Denn im Gegensatz zu den klar definierten Berufsbildern von Designer, Grafiker, Fotograf oder Tontechniker decken Mediengestalter ein ungemein vielseitiges und vor allem spannendes Aufgabenspektrum ab. Die gefragten Allroundernen arbeiten in den verschiedens-ten Bereichen der Medienbranche, je nachdem, welchen Schwerpunkt sie zu Beginn der eigenen Aus- oder Weiterbildung gelegt haben. So können sich Kreative das nötige Fachwissen, die dazugehörigen Techniken und Spezialisierungen wahlweise im Bereich „Digital und Print“ oder auf dem Gebiet „Bild und Ton“ aneignen. Unabhängig davon profitieren Mediengestalternen dank ihrer breit angelegten Qualifi-kation von überdurchschnittlich guten Karriereperspektiven am Arbeitsmarkt. Doch wie wird man eigentlich Mediengestalter, welche Aufgaben zählen zu diesem Berufsbild, wie sieht es mit dem Gehalt als Mediengestalter aus und welche Voraussetzungen müssen mitgebracht werden, um auf diesem Gebiet erfolgreich zu sein? Wir haben Ihnen die wichtigsten Informationen zusammengestellt. 

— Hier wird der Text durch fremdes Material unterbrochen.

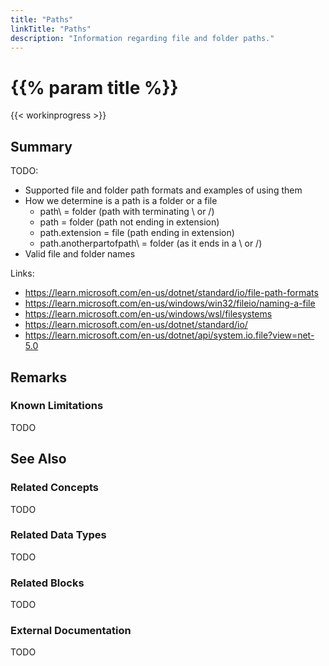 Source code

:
 ```yaml
---
title: "Paths"
linkTitle: "Paths"
description: "Information regarding file and folder paths."
---
```


# {{% param title %}}

{{< workinprogress >}}

## Summary

TODO:

- Supported file and folder path formats and examples of using them
- How we determine is a path is a folder or a file
  - path\ = folder (path with terminating \ or /)
  - path = folder (path not ending in extension)
  - path.extension = file (path ending in extension)
  - path.anotherpartofpath\ = folder (as it ends in a \ or /)
- Valid file and folder names

Links:

- https://learn.microsoft.com/en-us/dotnet/standard/io/file-path-formats
- https://learn.microsoft.com/en-us/windows/win32/fileio/naming-a-file
- https://learn.microsoft.com/en-us/windows/wsl/filesystems
- https://learn.microsoft.com/en-us/dotnet/standard/io/
- https://learn.microsoft.com/en-us/dotnet/api/system.io.file?view=net-5.0

## Remarks

### Known Limitations

TODO

## See Also

### Related Concepts

TODO

### Related Data Types

TODO

### Related Blocks

TODO

### External Documentation

TODO
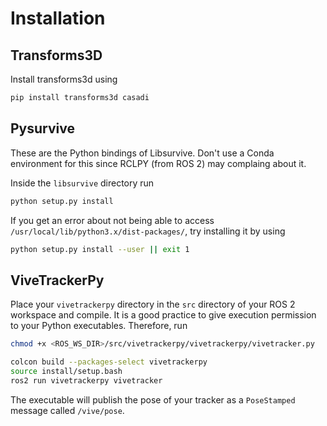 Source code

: # Installation

## Transforms3D

Install transforms3d using
```sh
pip install transforms3d casadi
```

## Pysurvive

These are the Python bindings of Libsurvive. Don't use a Conda environment for this since RCLPY (from ROS 2) may complaing about it.

Inside the `libsurvive` directory run
```sh
python setup.py install
```
If you get an error about not being able to access `/usr/local/lib/python3.x/dist-packages/`, try installing it by using 
```sh
python setup.py install --user || exit 1
```

## ViveTrackerPy

Place your `vivetrackerpy` directory in the `src` directory of your ROS 2 workspace and compile.
It is a good practice to give execution permission to your Python executables. Therefore, run 
```sh
chmod +x <ROS_WS_DIR>/src/vivetrackerpy/vivetrackerpy/vivetracker.py
```

```sh
colcon build --packages-select vivetrackerpy
source install/setup.bash
ros2 run vivetrackerpy vivetracker
```

The executable will publish the pose of your tracker as a `PoseStamped` message called `/vive/pose`.
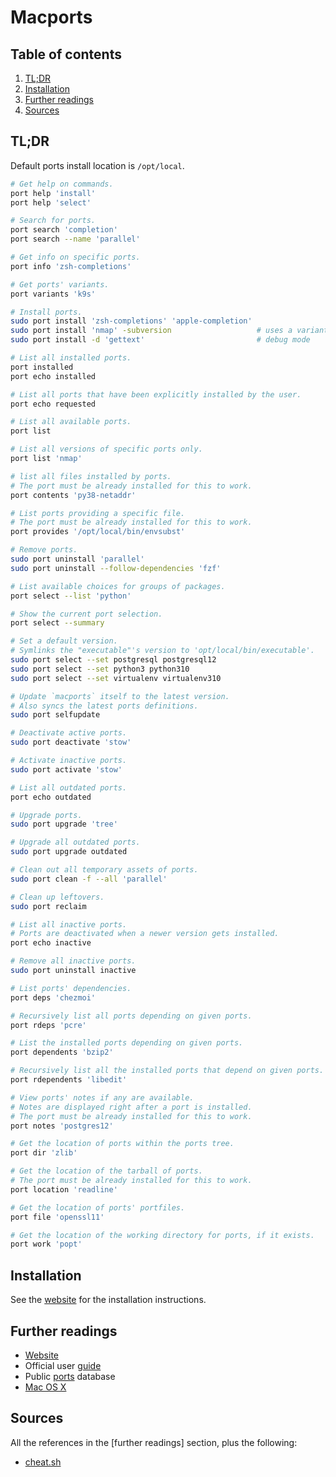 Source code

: # Macports

## Table of contents <!-- omit in toc -->

1. [TL;DR](#tldr)
1. [Installation](#installation)
1. [Further readings](#further-readings)
1. [Sources](#sources)

## TL;DR

Default ports install location is `/opt/local`.

```sh
# Get help on commands.
port help 'install'
port help 'select'

# Search for ports.
port search 'completion'
port search --name 'parallel'

# Get info on specific ports.
port info 'zsh-completions'

# Get ports' variants.
port variants 'k9s'

# Install ports.
sudo port install 'zsh-completions' 'apple-completion'
sudo port install 'nmap' -subversion                   # uses a variant
sudo port install -d 'gettext'                         # debug mode

# List all installed ports.
port installed
port echo installed

# List all ports that have been explicitly installed by the user.
port echo requested

# List all available ports.
port list

# List all versions of specific ports only.
port list 'nmap'

# list all files installed by ports.
# The port must be already installed for this to work.
port contents 'py38-netaddr'

# List ports providing a specific file.
# The port must be already installed for this to work.
port provides '/opt/local/bin/envsubst'

# Remove ports.
sudo port uninstall 'parallel'
sudo port uninstall --follow-dependencies 'fzf'

# List available choices for groups of packages.
port select --list 'python'

# Show the current port selection.
port select --summary

# Set a default version.
# Symlinks the "executable"'s version to 'opt/local/bin/executable'.
sudo port select --set postgresql postgresql12
sudo port select --set python3 python310
sudo port select --set virtualenv virtualenv310

# Update `macports` itself to the latest version.
# Also syncs the latest ports definitions.
sudo port selfupdate

# Deactivate active ports.
sudo port deactivate 'stow'

# Activate inactive ports.
sudo port activate 'stow'

# List all outdated ports.
port echo outdated

# Upgrade ports.
sudo port upgrade 'tree'

# Upgrade all outdated ports.
sudo port upgrade outdated

# Clean out all temporary assets of ports.
sudo port clean -f --all 'parallel'

# Clean up leftovers.
sudo port reclaim

# List all inactive ports.
# Ports are deactivated when a newer version gets installed.
port echo inactive

# Remove all inactive ports.
sudo port uninstall inactive

# List ports' dependencies.
port deps 'chezmoi'

# Recursively list all ports depending on given ports.
port rdeps 'pcre'

# List the installed ports depending on given ports.
port dependents 'bzip2'

# Recursively list all the installed ports that depend on given ports.
port rdependents 'libedit'

# View ports' notes if any are available.
# Notes are displayed right after a port is installed.
# The port must be already installed for this to work.
port notes 'postgres12'

# Get the location of ports within the ports tree.
port dir 'zlib'

# Get the location of the tarball of ports.
# The port must be already installed for this to work.
port location 'readline'

# Get the location of ports' portfiles.
port file 'openssl11'

# Get the location of the working directory for ports, if it exists.
port work 'popt'
```

## Installation

See the [website] for the installation instructions.

## Further readings

- [Website]
- Official user [guide]
- Public [ports] database
- [Mac OS X]

## Sources

All the references in the [further readings] section, plus the following:

- [cheat.sh]

<!-- project's references -->
[guide]: https://guide.macports.org/
[ports]: https://ports.macports.org/
[website]: https://www.macports.org/

<!-- internal references -->
[mac os x]: README.md

<!-- external references -->
[cheat.sh]: https://cheat.sh/port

Wie wird man Mediengestalter und welche Voraussetzungen braucht es für diesen Beruf? 

Im Grunde kann sich jeder zum Mediengestalter aus- oder weiterbilden lassen, der künstlerisch begabt ist und seine Kreativität in den verschiedensten Bereichen ausleben will. Kommen dann noch kommunikative Eigenschaften und ein ausgeprägtes technisches Verständnis dazu, steht einer entsprechenden Qualifizierung kaum etwas im Wege. Dabei spielt es keine Rolle, wie gut oder schlecht das letzte Schulzeugnis ausgefallen ist. Hauptsache man hat Spaß an kreativem Austausch, arbeitet gerne im Team und bringt halbwegs fundierte Mathematik-, Deutsch- und Englischkenntnisse mit. 


Voraussetzungen, um Mediengestalter zu werden

Spezifische Voraussetzungen für eine Aus- bzw. Weiter- oder Fortbildung zum Mediengestalter sind in der Regel kaum nötig. Unabhängig vom Schwerpunkt „Digital und Print“ oder „Bild und Ton“ braucht es für das Berufsbild „Mediengestalter“ theoretisch noch nicht einmal einen Schulabschluss, sofern ein Kandidat die entsprechenden kreativen Fähigkeiten und Eigenschaften mitbringt. Je nach Ausbildungsstätte oder Bildungseinrichtung müssen Azubis meist eine erfolgreich abgeschlossene Schulausbildung vorweisen – in Form eines Haupt- oder Realschulabschlusses oder eines (Fach-)Abiturs. 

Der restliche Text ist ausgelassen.